AIM OF THE EXERCISE |
Leaving out the pictures, retype the lines from the beginning of the listing through the line containing "and Header folders.".

DATA SHOWN section start

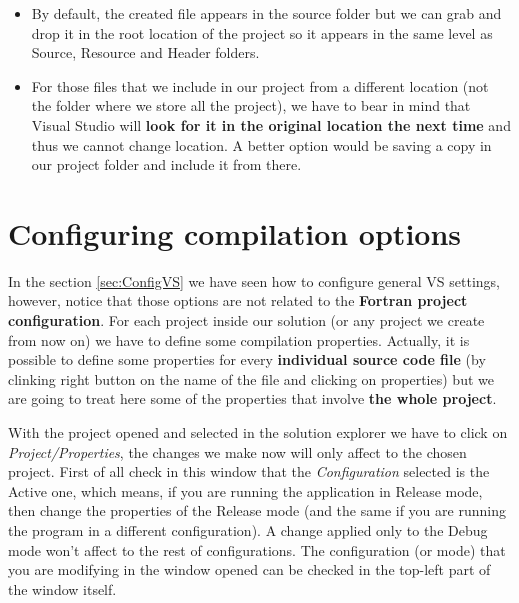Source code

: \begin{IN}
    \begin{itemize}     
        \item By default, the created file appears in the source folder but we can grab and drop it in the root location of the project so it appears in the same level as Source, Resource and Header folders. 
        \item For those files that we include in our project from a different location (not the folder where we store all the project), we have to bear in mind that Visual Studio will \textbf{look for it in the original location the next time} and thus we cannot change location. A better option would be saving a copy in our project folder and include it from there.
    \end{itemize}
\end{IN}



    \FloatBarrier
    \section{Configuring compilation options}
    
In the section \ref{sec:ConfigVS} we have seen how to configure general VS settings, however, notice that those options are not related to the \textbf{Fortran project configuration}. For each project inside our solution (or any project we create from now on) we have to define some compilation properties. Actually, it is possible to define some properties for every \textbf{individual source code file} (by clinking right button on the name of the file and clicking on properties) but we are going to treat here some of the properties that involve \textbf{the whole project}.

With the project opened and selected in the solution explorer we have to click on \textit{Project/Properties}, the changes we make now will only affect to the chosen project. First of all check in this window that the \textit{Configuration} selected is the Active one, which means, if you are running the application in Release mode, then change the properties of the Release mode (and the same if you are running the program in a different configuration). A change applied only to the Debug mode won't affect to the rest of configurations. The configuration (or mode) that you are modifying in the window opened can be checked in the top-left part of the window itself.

DATA SHOWN section end

TASK ANSWER |
Source code

: \begin{IN}
    \begin{itemize}     
        \item By default, the created file appears in the source folder but we can grab and drop it in the root location of the project so it appears in the same level as Source, Resource and Header folders. 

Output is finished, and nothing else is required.